Reference: FSRCD 1646
Bar code: 8427328616461
The smoothness of the three trombones and the jaggedness of Quills alto combine to make of this session a stimulating one. Back then, the four leaders were key members of the Johnny Richards orchestra. Of the trombone trio, Rehak often goes for broke into the upper register, Cleveland works within his facile frame of reference, while Dahl seems to pace himself, playing with taste and awareness. Quill carries the strident voice in the group. Some of his entrances are so vicious and biting, that they manage by temperament alone to have an almost rhythmic propulsion. The rest of the band is of a piece with the Bones and the Quill. The two pianists, Hank Jones and Nat Pierce, combine swift taste with swinging time, while Whitey Mitchell and Charlie Persip are excellent. It was a challenging assignment skillfully accomplished by a more than capable group.
01. The Preacher (Horace Silver) 4:58
02. Wa Hoo (Unknown) 3:57
03. What's my Name (D.Saxon-R.Wells) 4:05
04. Three and One (Thad Jones) 3:37
05. Look Ma, No Hands (Unknown) 5:30
06. Little Beaver (J.Cleveland-Q.Jones) 6:08
07. In a Mellotone (Duke Ellington) 5:56
Total time: 34:34 min.
Originally issued on Roost LP 2229
Jimmy Cleveland, Jim Dahl, Frank Rehak (tb), Gene Quill (as), Hank Jones (p), Nat Pierce (p on #1,5-7), Whitey Mitchell (b), Charles Persip (d).

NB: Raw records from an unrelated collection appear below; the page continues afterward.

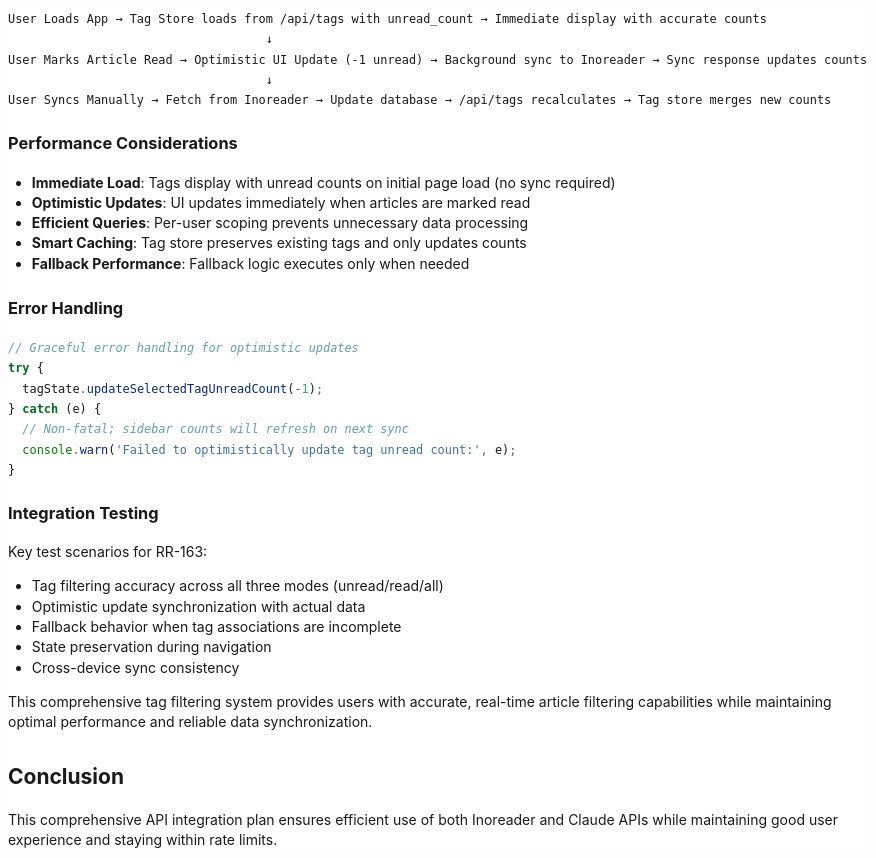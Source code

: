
 ```
User Loads App → Tag Store loads from /api/tags with unread_count → Immediate display with accurate counts
                                    ↓
User Marks Article Read → Optimistic UI Update (-1 unread) → Background sync to Inoreader → Sync response updates counts
                                    ↓
User Syncs Manually → Fetch from Inoreader → Update database → /api/tags recalculates → Tag store merges new counts
```

### Performance Considerations

- **Immediate Load**: Tags display with unread counts on initial page load (no sync required)
- **Optimistic Updates**: UI updates immediately when articles are marked read
- **Efficient Queries**: Per-user scoping prevents unnecessary data processing
- **Smart Caching**: Tag store preserves existing tags and only updates counts
- **Fallback Performance**: Fallback logic executes only when needed

### Error Handling

```typescript
// Graceful error handling for optimistic updates
try {
  tagState.updateSelectedTagUnreadCount(-1);
} catch (e) {
  // Non-fatal; sidebar counts will refresh on next sync
  console.warn('Failed to optimistically update tag unread count:', e);
}
```

### Integration Testing

Key test scenarios for RR-163:
- Tag filtering accuracy across all three modes (unread/read/all)
- Optimistic update synchronization with actual data
- Fallback behavior when tag associations are incomplete
- State preservation during navigation
- Cross-device sync consistency

This comprehensive tag filtering system provides users with accurate, real-time article filtering capabilities while maintaining optimal performance and reliable data synchronization.

## Conclusion

This comprehensive API integration plan ensures efficient use of both Inoreader and Claude APIs while maintaining good user experience and staying within rate limits.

Recorded in New York City, in 1958
Produced for CD release by Jordi Pujol
"Gene Quill led very few dates of his own during his career, but this session made for Roost feature the alto saxophonist in an unusual setting with a trio of trombonists (Frank Rehak, Jimmy Cleveland, and Jim Dahl) and a rhythm section consisting of drummer Charlie Persip, bassist Whitey Mitchell, and either Nat Pierce or Hank Jones on piano. Quill, who sounds very similar to frequent musical partner Phil Woods (though he is a bit more laid-back), is obviously stimulated by both groups, while the solo baton is passed around a good bit with no one being left out. Highlights include the sauntering take of Horace Silver's "The Preacher," a lively arrangement of Thad Jones' "Three and One," and a swinging interpretation of Duke Ellington's "In a Mellotone." Liner note writer Barry Ulanov takes the time to identify the soloists track by track, which is always a welcome touch."